Plumbing the Depths of Lived Experience

David Acevedo

CounterCurrent: Week of 12/12


To what extent do our personal experiences determine reality?

No, you didn’t just step into a philosophy seminar. The question is not nearly as esoteric as it may sound—in fact, your answer would serve as a decent gauge for whether or not you could land (or keep) a job in today’s academy.

Consider this all-too-familiar scenario: You teach at a law school, and in one of your classes you say a derogatory word while reading from some historic case proceedings. A group of students gets offended and reports you to your higher-ups, after which you are placed under a formal investigation. You argue your innocence, claiming that you merely referenced a case that your class needs to learn. Your students, meanwhile, allege discrimination, because they felt offended upon hearing the word in question.

How do the university investigators decide who is right? Do they side with you since you were indeed reading aloud from a historical document? Or do they side with the students since they felt offended? In other words, to what extent do their personal experiences determine reality?

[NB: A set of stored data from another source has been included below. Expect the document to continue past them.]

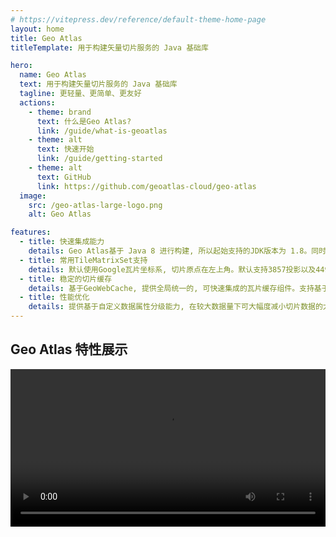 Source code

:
 ```yaml
---
# https://vitepress.dev/reference/default-theme-home-page
layout: home
title: Geo Atlas
titleTemplate: 用于构建矢量切片服务的 Java 基础库

hero:
  name: Geo Atlas
  text: 用于构建矢量切片服务的 Java 基础库
  tagline: 更轻量、更简单、更友好
  actions:
    - theme: brand
      text: 什么是Geo Atlas?
      link: /guide/what-is-geoatlas
    - theme: alt
      text: 快速开始
      link: /guide/getting-started
    - theme: alt
      text: GitHub
      link: https://github.com/geoatlas-cloud/geo-atlas
  image:
    src: /geo-atlas-large-logo.png
    alt: Geo Atlas

features:
  - title: 快速集成能力
    details: Geo Atlas基于 Java 8 进行构建, 所以起始支持的JDK版本为 1.8。同时基于Springboot构建上层组件, 可提供快速的对外集成能力。
  - title: 常用TileMatrixSet支持
    details: 默认使用Google瓦片坐标系, 切片原点在左上角。默认支持3857投影以及4490经纬度投影, 可自行拓展。
  - title: 稳定的切片缓存
    details: 基于GeoWebCache, 提供全局统一的, 可快速集成的瓦片缓存组件。支持基于内存和文件系统的缓存, 支持Seed、Reseed、Truncate三种切片处理策略。
  - title: 性能优化
    details: 提供基于自定义数据属性分级能力, 在较大数据量下可大幅度减小切片数据的大小。支持自定义数据范围(OGC TileMatrixSet Limits), 可限定切片请求范围, 提高访问效率以及一定程度提升安全性。
---
```


<p>
  <h2>Geo Atlas 特性展示</h2>

  <video controls width="100%">
    <source src="/geo-atlas-preview.mp4" type="video/mp4">
    您的浏览器不支持视频播放。
  </video>
</p>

Here we have “lived experience” in action, a concept dictating that our personal experiences determine reality to a great extent (or at least the experiences of some, as we will see). The term has become a buzzword among academic activists, who claim that lived experience should be on equal, or even higher, footing as compared to empirical evidence when conducting research. Striving for objectivity, we are told, can even be harmful.

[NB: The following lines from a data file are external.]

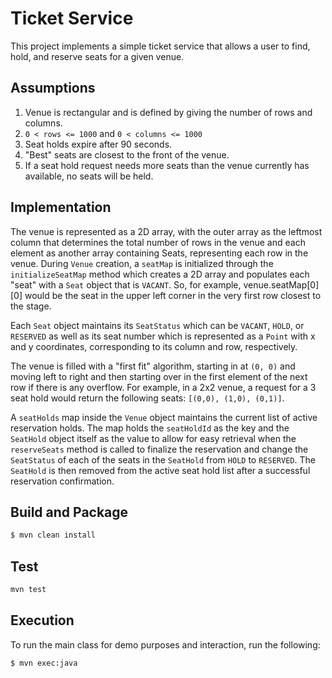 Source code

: # Ticket Service

This project implements a simple ticket service that allows a user to find, hold, and reserve seats for a given venue.

## Assumptions

1. Venue is rectangular and is defined by giving the number of rows and columns.
2. `0 < rows <= 1000` and `0 < columns <= 1000`
3. Seat holds expire after 90 seconds.
4. "Best" seats are closest to the front of the venue.
5. If a seat hold request needs more seats than the venue currently has available, no seats will be held.

## Implementation

The venue is represented as a 2D array, with the outer array as the leftmost column that determines the total number of rows in the venue and each element as another array containing Seats, representing each row in the venue. During `Venue` creation, a `seatMap` is initialized through the `initializeSeatMap` method which creates a 2D array and populates each "seat" with a `Seat` object that is `VACANT`. So, for example, venue.seatMap[0][0] would be the seat in the upper left corner in the very first row closest to the stage. 

Each `Seat` object maintains its `SeatStatus` which can be `VACANT`, `HOLD`, or `RESERVED` as well as its seat number which is represented as a `Point` with x and y coordinates, corresponding to its column and row, respectively. 

The venue is filled with a "first fit" algorithm, starting in at `(0, 0)` and moving left to right and then starting over in the first element of the next row if there is any overflow. For example, in a 2x2 venue, a request for a 3 seat hold would return the following seats: `[(0,0), (1,0), (0,1)]`.

A `seatHolds` map inside the `Venue` object maintains the current list of active reservation holds. The map holds the `seatHoldId` as the key and the `SeatHold` object itself as the value to allow for easy retrieval when the `reserveSeats` method is called to finalize the reservation and change the `SeatStatus` of each of the seats in the `SeatHold` from `HOLD` to `RESERVED`. The `SeatHold` is then removed from the active seat hold list after a successful reservation confirmation.

## Build and Package
```bash
$ mvn clean install
```

## Test
```bash
mvn test
```

## Execution
To run the main class for demo purposes and interaction, run the following:
```bash
$ mvn exec:java
```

But make no mistake: just like the now-ubiquitous Critical Race Theory, lived experience is by no means confined to the musings of a few radical professors. For starters, it has also made significant inroads in higher ed administration. Take, for example, the 2015 professional competency requirements for Offices of Student Affairs, co-authored by the American College Personnel Association and the National Association of Student Personnel Administrators. The first required “Foundational Outcome” it lists for student affairs educators is to “[i]dentify systems of socialization that influence one’s multiple identities and sociopolitical perspectives and how they impact one’s lived experiences.”

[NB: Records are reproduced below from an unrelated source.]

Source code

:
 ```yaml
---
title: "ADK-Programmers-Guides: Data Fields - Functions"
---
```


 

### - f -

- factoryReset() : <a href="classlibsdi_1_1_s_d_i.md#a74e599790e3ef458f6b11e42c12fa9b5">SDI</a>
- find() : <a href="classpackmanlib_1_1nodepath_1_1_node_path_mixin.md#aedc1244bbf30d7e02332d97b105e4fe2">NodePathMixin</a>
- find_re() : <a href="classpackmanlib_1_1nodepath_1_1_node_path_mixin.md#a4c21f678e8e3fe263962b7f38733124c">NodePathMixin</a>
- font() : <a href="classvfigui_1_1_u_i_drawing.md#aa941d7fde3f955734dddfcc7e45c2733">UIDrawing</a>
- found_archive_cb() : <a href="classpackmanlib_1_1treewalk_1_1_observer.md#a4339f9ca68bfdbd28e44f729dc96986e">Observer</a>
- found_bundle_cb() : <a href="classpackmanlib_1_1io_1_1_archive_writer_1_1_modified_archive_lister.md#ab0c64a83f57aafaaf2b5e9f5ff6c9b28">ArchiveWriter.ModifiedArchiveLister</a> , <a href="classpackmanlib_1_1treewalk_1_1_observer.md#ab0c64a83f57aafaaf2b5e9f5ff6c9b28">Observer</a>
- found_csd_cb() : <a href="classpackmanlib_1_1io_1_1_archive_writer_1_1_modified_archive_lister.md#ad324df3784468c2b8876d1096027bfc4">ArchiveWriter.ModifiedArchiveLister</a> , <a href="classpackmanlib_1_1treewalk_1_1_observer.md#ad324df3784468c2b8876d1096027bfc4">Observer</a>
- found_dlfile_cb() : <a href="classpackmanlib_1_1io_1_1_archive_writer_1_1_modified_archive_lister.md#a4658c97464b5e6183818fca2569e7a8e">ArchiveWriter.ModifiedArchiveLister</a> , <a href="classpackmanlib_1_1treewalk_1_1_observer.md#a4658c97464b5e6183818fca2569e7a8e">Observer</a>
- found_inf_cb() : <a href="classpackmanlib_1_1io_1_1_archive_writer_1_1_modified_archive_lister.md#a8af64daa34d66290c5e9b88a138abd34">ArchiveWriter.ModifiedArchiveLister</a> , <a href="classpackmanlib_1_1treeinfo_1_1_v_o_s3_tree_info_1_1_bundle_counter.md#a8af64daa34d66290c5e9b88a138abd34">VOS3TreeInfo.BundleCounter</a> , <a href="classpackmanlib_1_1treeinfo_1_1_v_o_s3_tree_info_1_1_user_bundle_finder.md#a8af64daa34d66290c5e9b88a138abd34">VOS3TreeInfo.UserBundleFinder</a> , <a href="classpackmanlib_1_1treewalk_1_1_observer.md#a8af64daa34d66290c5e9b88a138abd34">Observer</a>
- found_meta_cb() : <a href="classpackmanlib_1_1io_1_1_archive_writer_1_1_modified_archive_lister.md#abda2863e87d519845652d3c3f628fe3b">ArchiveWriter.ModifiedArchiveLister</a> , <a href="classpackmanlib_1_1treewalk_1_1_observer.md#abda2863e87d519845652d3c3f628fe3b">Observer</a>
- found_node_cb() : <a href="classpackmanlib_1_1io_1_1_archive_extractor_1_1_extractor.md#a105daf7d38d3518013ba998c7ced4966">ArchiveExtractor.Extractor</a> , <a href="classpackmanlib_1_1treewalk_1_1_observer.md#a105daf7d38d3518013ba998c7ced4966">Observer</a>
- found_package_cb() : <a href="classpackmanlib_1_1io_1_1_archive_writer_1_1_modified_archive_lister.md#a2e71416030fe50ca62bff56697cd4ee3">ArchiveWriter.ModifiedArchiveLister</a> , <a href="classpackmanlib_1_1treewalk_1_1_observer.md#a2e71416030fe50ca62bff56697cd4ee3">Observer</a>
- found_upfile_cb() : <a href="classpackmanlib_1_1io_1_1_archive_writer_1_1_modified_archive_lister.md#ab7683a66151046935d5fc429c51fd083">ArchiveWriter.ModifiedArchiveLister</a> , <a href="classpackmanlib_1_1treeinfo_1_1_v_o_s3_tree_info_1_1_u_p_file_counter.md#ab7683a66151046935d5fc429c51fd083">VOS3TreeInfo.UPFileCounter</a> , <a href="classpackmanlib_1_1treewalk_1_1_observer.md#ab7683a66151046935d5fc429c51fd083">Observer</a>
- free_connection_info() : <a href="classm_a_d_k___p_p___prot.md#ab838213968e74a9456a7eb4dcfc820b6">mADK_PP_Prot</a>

This social justice word salad has real-life consequences, leading to entire offices of administrators who allow subjective experience to define reality. Moreover, the appeal to lived experience erodes the bedrock of higher education itself: the disinterested pursuit of (objective) truth. How, then, ought we respond? In a recent article for Minding the Campus, Professor Timothy Hsiao offers a long-form critique of lived experience—as well as the broader concept of standpoint epistemology—arguing that it is fallacious to its core. He writes,

This term usually refers to the experiences of minority groups who live under allegedly oppressive power structures. They are said to hold special epistemic weight because they offer unique insight into the nature of oppression and structural injustice from the standpoint of those who are dominated. … Woke activists often use lived experiences as evidence of widespread injustice, which they then accompany with a call for action and social change. Yet basing one’s entire case on lived experiences is, quite simply, bad statistical reasoning. 

… oppression is something that can only be understood if it is felt. Those in dominant groups lack this epistemic prerequisite, as they cannot be oppressed on account of their being in a position of power.

We see that lived experience can only go one way—the lived experience of the oppressed, not the oppressor, determines reality. According to this thinking, the aggrieved students described above would be indisputably correct, regardless of the facts of the matter. Hsiao goes on to argue that in defending the validity of lived experience, postmodern activists often beg the question: “if lived experiences only derive their weight from a specific epistemic framework, then using lived experiences as a way of validating that framework is rigging the game by assuming the very thing in question.”

To be sure, there is some value in considering lived experience. But we must always weigh our experience against the relevant facts so as to ground our experiences in reality. The more academia embraces lived experience as the primary arbiter of reality, the farther it will stray from its core mission, destroying any semblance of education in the process.